* **TASK DIRECTIONS**: What appears from the first line of the records below through the line containing "fix refined subnet" must be reproduced verbatim.
[GIVEN DATA]
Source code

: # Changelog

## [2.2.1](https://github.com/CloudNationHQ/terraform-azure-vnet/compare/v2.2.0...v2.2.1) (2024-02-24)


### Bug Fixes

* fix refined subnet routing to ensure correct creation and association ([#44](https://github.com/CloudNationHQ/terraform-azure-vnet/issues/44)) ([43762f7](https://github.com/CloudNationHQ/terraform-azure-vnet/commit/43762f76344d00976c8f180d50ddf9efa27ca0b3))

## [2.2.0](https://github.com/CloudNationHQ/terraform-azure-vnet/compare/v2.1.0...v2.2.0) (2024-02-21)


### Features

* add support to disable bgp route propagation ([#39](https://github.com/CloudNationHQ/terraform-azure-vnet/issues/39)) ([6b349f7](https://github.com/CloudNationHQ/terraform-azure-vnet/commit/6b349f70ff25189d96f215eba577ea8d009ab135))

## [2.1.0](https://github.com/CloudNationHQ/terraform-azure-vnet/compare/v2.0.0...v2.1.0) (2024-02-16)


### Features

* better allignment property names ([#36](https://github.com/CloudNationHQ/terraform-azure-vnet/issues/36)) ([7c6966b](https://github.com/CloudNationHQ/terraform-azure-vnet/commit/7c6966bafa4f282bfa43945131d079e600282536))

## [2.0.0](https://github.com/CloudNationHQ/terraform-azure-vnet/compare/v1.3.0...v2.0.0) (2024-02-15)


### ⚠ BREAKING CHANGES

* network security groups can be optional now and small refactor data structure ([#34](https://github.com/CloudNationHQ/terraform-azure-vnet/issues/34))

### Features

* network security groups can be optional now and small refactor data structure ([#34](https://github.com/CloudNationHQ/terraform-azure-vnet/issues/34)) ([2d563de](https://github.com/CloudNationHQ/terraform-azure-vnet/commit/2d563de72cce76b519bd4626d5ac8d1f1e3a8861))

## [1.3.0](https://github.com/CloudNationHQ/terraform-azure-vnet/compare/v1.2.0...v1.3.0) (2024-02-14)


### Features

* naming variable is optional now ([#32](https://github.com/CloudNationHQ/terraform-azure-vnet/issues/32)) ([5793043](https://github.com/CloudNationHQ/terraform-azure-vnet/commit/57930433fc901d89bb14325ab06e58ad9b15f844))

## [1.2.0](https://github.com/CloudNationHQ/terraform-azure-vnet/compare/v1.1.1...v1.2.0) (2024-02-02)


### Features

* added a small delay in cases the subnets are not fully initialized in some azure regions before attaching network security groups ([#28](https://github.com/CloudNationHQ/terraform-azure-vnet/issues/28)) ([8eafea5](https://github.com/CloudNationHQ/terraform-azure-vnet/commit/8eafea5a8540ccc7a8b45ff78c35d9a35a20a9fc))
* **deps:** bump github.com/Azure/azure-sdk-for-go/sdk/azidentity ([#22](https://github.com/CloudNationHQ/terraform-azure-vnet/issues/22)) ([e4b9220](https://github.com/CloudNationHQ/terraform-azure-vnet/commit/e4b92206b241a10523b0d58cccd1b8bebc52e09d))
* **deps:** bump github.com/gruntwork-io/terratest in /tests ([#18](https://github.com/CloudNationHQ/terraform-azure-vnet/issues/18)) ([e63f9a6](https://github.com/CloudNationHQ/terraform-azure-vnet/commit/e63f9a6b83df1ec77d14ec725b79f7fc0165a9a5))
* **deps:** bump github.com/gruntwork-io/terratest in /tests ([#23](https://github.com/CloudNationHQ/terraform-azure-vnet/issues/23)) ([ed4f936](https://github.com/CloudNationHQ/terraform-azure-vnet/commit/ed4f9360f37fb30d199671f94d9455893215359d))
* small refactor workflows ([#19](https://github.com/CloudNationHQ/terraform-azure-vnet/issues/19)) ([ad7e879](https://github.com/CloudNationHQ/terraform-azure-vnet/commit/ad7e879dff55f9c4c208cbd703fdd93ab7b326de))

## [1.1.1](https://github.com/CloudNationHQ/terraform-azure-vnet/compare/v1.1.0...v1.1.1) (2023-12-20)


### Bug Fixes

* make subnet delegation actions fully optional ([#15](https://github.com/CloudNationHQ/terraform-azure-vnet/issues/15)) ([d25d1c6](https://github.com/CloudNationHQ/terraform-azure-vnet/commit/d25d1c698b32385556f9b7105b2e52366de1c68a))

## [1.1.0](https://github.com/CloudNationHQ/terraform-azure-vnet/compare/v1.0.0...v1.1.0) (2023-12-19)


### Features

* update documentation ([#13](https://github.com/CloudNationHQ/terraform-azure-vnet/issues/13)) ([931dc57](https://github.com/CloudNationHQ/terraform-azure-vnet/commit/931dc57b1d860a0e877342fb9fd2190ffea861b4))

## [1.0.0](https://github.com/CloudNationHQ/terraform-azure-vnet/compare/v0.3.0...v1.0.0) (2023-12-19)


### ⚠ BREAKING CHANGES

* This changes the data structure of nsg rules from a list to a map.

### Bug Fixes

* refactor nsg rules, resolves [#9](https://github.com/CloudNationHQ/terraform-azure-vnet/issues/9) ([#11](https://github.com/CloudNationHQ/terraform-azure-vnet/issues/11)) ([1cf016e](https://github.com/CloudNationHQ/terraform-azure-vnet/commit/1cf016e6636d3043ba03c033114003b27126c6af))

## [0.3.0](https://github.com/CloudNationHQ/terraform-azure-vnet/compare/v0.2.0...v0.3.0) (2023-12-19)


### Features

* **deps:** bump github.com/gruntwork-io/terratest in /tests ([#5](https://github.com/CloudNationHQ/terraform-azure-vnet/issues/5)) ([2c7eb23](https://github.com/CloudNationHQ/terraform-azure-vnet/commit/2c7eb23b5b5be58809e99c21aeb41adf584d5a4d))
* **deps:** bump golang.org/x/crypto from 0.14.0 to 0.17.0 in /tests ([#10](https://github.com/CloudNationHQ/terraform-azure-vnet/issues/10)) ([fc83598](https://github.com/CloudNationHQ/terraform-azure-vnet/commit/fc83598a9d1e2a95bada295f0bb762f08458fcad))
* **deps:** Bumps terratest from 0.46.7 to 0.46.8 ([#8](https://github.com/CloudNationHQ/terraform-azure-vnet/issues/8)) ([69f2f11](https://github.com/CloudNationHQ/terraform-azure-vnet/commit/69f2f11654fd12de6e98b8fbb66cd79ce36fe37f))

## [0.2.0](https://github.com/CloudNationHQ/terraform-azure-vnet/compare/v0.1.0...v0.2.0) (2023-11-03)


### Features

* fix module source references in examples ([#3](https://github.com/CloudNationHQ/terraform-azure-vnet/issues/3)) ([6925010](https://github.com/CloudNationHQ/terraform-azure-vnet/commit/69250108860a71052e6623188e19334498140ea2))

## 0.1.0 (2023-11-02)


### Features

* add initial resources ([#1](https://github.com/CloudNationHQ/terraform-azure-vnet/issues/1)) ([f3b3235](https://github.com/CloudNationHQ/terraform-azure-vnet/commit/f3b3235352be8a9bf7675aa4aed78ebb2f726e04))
[/GIVEN DATA]
* **ANSWER AREA**:
Source code

: # Changelog

## [2.2.1](https://github.com/CloudNationHQ/terraform-azure-vnet/compare/v2.2.0...v2.2.1) (2024-02-24)


### Bug Fixes

* fix refined subnet routing to ensure correct creation and association ([#44](https://github.com/CloudNationHQ/terraform-azure-vnet/issues/44)) ([43762f7](https://github.com/CloudNationHQ/terraform-azure-vnet/commit/43762f76344d00976c8f180d50ddf9efa27ca0b3))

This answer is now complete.